The effects of this resistance are also various, according to the velocity, the diameter, and the weight of the projectile. So that the experiments made with one size of ball or shell, will not serve for another size, though the velocity should be the same; neither will the experiments made with one velocity, serve for other velocities, though the ball be the same. And therefore it is plain that, to form proper rules for practical gunnery, we ought to have good experiments made with each size of mortar, and with every variety of charge, from the least to the greatest. And not only so, but these ought also to be repeated at many different angles of elevation, namely, for every single degree between 30° and 60°elevation, and at intervals of 50 above 60' and below 30°, froin the vertical direction to point blank. By such a course of experiments it will be found, that the greatest range, instead of being constantly that at an elevation of 45°, as in the parabolic theory, will be at all intermediate degrees between 45 and 30,

being more or less, both according to the velocity and the weight of the projectile; the smaller velocities and larger shells ranging farthest when projected almost at an elevation of 45°; while the greatest velocities, especially with the smaller shells, range farthest with an elevation of about 30°.

105. There have, at different times, been made certain small parts of such a course of experiments as is hinted at above. Such as the experiments or practice carried on in the year 1773, on Woolwich Common; in which all the sizes of mortars were used, and a variety of small charges of powder. But they were all at the elevation of 45° ; consequently these are defective in the higher charges, and in all the other angles of elevation.

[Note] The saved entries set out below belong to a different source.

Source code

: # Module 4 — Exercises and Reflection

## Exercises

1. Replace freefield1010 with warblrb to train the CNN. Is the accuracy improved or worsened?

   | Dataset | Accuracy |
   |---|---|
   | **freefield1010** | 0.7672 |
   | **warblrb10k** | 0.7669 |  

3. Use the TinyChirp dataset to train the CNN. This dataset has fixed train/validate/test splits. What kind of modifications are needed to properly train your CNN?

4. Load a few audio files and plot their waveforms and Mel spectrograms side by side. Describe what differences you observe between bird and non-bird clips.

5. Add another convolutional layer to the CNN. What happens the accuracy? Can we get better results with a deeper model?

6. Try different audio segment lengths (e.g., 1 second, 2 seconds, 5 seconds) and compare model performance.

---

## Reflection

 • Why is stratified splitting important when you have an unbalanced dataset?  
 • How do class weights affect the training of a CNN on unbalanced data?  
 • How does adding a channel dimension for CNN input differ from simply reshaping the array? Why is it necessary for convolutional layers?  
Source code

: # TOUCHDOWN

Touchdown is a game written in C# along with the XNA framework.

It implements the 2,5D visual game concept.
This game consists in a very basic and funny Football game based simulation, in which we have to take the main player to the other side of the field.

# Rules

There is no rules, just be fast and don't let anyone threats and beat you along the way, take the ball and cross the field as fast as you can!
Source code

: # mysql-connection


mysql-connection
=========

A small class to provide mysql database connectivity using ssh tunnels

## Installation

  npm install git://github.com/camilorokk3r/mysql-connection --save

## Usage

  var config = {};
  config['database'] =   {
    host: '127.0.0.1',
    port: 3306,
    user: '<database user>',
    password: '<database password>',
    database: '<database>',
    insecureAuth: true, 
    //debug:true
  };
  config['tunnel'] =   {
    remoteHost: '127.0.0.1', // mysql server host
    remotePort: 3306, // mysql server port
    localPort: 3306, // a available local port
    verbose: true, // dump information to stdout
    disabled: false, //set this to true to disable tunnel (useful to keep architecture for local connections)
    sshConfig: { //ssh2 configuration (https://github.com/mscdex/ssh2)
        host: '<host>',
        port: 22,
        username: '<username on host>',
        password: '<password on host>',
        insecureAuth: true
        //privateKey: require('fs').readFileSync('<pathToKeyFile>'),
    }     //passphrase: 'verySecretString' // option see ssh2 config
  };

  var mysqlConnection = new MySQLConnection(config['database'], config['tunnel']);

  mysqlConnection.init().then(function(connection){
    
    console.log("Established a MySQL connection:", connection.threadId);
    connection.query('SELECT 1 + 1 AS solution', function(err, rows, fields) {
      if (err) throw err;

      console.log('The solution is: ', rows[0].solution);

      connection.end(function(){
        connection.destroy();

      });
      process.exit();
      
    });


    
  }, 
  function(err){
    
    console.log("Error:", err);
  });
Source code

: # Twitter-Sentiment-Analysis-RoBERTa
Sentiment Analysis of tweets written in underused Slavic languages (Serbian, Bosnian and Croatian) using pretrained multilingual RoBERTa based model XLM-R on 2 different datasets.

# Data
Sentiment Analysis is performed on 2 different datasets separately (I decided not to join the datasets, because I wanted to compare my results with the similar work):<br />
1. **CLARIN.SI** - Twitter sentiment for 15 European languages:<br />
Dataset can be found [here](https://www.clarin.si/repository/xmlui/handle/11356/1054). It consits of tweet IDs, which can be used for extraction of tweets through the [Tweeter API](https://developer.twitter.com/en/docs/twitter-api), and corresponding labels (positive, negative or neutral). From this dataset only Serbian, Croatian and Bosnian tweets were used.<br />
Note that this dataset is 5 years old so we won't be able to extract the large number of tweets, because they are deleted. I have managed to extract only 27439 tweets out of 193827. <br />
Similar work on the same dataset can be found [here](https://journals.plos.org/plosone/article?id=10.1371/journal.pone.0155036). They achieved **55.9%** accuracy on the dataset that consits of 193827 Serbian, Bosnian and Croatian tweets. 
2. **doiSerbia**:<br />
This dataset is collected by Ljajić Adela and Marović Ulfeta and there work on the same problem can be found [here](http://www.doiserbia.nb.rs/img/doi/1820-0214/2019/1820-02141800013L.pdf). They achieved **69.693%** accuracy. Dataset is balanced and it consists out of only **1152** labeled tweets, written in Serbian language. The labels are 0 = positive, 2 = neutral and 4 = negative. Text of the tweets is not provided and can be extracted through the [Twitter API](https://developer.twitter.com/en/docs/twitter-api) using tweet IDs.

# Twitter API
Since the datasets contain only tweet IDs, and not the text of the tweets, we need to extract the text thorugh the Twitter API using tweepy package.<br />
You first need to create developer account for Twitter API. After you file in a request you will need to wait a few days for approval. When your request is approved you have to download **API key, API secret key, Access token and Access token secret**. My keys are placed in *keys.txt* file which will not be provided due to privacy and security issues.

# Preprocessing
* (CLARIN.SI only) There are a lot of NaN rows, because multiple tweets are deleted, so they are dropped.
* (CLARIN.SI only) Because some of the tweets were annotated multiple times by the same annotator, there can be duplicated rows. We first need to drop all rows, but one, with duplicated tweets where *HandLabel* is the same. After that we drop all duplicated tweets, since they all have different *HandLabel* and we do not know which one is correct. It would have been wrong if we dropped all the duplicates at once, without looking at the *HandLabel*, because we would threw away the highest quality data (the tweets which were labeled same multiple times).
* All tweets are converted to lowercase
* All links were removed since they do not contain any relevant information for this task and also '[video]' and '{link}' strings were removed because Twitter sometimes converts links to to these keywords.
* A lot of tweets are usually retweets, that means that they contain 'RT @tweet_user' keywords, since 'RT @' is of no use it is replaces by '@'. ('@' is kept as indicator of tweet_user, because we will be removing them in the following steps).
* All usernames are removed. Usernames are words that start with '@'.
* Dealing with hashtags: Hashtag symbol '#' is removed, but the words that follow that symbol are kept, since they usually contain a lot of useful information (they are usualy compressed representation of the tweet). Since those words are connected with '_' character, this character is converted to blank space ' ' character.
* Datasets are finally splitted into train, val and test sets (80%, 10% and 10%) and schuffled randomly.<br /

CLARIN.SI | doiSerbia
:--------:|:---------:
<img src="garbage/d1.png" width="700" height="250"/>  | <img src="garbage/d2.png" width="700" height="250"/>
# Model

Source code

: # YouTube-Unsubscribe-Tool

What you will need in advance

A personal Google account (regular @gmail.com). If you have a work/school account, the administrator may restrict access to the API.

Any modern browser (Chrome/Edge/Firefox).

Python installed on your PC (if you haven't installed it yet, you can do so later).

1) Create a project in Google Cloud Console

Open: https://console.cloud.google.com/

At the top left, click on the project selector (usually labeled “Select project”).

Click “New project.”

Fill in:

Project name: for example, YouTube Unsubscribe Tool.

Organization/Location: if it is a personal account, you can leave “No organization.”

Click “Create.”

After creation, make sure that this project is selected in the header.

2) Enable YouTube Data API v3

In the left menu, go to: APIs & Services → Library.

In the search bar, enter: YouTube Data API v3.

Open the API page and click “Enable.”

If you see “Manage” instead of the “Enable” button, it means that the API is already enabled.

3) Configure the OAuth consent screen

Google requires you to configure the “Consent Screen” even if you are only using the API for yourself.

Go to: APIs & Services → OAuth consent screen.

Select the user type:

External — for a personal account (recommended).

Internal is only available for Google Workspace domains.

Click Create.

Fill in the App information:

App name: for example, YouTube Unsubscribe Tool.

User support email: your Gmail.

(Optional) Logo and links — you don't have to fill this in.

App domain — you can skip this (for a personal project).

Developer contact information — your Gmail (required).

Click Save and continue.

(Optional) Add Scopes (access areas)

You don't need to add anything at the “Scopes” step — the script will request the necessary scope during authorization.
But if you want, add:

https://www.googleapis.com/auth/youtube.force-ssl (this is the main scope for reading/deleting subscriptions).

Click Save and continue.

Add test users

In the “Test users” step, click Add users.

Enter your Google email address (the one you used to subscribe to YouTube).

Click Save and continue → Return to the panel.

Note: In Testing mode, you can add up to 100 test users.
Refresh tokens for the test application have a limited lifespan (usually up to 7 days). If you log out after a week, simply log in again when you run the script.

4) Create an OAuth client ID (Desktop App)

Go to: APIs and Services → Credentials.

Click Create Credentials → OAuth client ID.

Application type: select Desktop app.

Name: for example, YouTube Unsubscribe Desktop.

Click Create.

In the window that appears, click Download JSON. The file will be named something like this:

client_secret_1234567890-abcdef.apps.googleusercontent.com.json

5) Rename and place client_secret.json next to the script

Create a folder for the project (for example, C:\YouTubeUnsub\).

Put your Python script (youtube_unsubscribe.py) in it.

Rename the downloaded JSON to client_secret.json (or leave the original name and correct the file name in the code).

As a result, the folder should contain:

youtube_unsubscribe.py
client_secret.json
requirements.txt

Other experiments were also carried on in the same place in the years 1784 and 1786, with various angles of elevation indeed, but with only one size of mortar, and only one charge of powder, and that but a small one too : so that all those nearly agree with the parabolic theory. Other experiments have also been carried on with the ballistic pendulum, at different times; from which have been obtained some of the laws for the quantity of powder, the weight and velocity of the ball, the length of the gun, &c. Namely, that the velocity of the ball varies as the square root of the charge directly, and as the square root of the weight of ball reciprocally; and that, some rounds being fired with a medium length of one-pounder gun, at 15° and 45° elevation, and with 2, 4, 8, and 12 ounces of powder, gave nearly the velocities, ranges, and times of flight, as they are here set down in the following Table.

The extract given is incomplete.